*WHAT IS EXPECTED:* Exactly as written, return every line of the data below.
Top of INFORMATION SHOWN
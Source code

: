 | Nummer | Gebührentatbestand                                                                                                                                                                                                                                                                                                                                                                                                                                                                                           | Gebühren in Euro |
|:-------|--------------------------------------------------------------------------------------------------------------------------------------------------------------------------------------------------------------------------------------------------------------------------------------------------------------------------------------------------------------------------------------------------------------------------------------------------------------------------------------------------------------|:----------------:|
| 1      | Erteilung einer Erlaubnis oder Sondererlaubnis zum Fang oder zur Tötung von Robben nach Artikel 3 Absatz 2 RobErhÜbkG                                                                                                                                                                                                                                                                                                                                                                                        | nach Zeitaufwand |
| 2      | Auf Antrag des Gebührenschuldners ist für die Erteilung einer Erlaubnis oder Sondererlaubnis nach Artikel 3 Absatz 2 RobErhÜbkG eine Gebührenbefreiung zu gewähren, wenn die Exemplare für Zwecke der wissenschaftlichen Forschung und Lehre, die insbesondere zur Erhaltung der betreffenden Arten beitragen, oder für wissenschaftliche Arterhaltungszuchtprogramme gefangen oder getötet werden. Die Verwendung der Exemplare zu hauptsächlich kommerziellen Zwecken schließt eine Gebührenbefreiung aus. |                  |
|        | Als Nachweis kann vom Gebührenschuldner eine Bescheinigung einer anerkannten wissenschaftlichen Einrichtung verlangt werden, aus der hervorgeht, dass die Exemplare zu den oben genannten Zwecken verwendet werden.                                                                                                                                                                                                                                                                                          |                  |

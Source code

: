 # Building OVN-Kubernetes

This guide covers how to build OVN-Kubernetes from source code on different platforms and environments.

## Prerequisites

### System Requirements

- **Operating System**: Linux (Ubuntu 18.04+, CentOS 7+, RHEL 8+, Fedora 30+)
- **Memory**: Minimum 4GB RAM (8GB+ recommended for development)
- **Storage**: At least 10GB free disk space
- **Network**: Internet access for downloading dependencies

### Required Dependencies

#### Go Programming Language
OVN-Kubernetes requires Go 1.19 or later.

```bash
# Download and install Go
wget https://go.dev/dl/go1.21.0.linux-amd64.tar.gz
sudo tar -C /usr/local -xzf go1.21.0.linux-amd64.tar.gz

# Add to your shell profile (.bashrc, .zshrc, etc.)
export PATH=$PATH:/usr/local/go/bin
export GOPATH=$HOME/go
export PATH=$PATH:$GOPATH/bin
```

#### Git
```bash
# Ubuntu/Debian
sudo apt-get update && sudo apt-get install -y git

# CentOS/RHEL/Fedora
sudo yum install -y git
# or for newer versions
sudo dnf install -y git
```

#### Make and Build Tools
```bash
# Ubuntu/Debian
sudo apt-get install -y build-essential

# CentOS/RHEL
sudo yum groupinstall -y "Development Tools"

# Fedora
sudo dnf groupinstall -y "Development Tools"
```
Bottom of INFORMATION SHOWN
*RESULT OF THIS EXERCISE:*
Source code

: | Nummer | Gebührentatbestand                                                                                                                                                                                                                                                                                                                                                                                                                                                                                           | Gebühren in Euro |
|:-------|--------------------------------------------------------------------------------------------------------------------------------------------------------------------------------------------------------------------------------------------------------------------------------------------------------------------------------------------------------------------------------------------------------------------------------------------------------------------------------------------------------------|:----------------:|
| 1      | Erteilung einer Erlaubnis oder Sondererlaubnis zum Fang oder zur Tötung von Robben nach Artikel 3 Absatz 2 RobErhÜbkG                                                                                                                                                                                                                                                                                                                                                                                        | nach Zeitaufwand |
| 2      | Auf Antrag des Gebührenschuldners ist für die Erteilung einer Erlaubnis oder Sondererlaubnis nach Artikel 3 Absatz 2 RobErhÜbkG eine Gebührenbefreiung zu gewähren, wenn die Exemplare für Zwecke der wissenschaftlichen Forschung und Lehre, die insbesondere zur Erhaltung der betreffenden Arten beitragen, oder für wissenschaftliche Arterhaltungszuchtprogramme gefangen oder getötet werden. Die Verwendung der Exemplare zu hauptsächlich kommerziellen Zwecken schließt eine Gebührenbefreiung aus. |                  |
|        | Als Nachweis kann vom Gebührenschuldner eine Bescheinigung einer anerkannten wissenschaftlichen Einrichtung verlangt werden, aus der hervorgeht, dass die Exemplare zu den oben genannten Zwecken verwendet werden.                                                                                                                                                                                                                                                                                          |                  |

Source code

: # Building OVN-Kubernetes

This guide covers how to build OVN-Kubernetes from source code on different platforms and environments.

## Prerequisites

### System Requirements

- **Operating System**: Linux (Ubuntu 18.04+, CentOS 7+, RHEL 8+, Fedora 30+)
- **Memory**: Minimum 4GB RAM (8GB+ recommended for development)
- **Storage**: At least 10GB free disk space
- **Network**: Internet access for downloading dependencies

### Required Dependencies

#### Go Programming Language
OVN-Kubernetes requires Go 1.19 or later.

```bash
# Download and install Go
wget https://go.dev/dl/go1.21.0.linux-amd64.tar.gz
sudo tar -C /usr/local -xzf go1.21.0.linux-amd64.tar.gz

# Add to your shell profile (.bashrc, .zshrc, etc.)
export PATH=$PATH:/usr/local/go/bin
export GOPATH=$HOME/go
export PATH=$PATH:$GOPATH/bin
```

#### Git
```bash
# Ubuntu/Debian
sudo apt-get update && sudo apt-get install -y git

# CentOS/RHEL/Fedora
sudo yum install -y git
# or for newer versions
sudo dnf install -y git
```

#### Make and Build Tools
```bash
# Ubuntu/Debian
sudo apt-get install -y build-essential

# CentOS/RHEL
sudo yum groupinstall -y "Development Tools"

# Fedora
sudo dnf groupinstall -y "Development Tools"
```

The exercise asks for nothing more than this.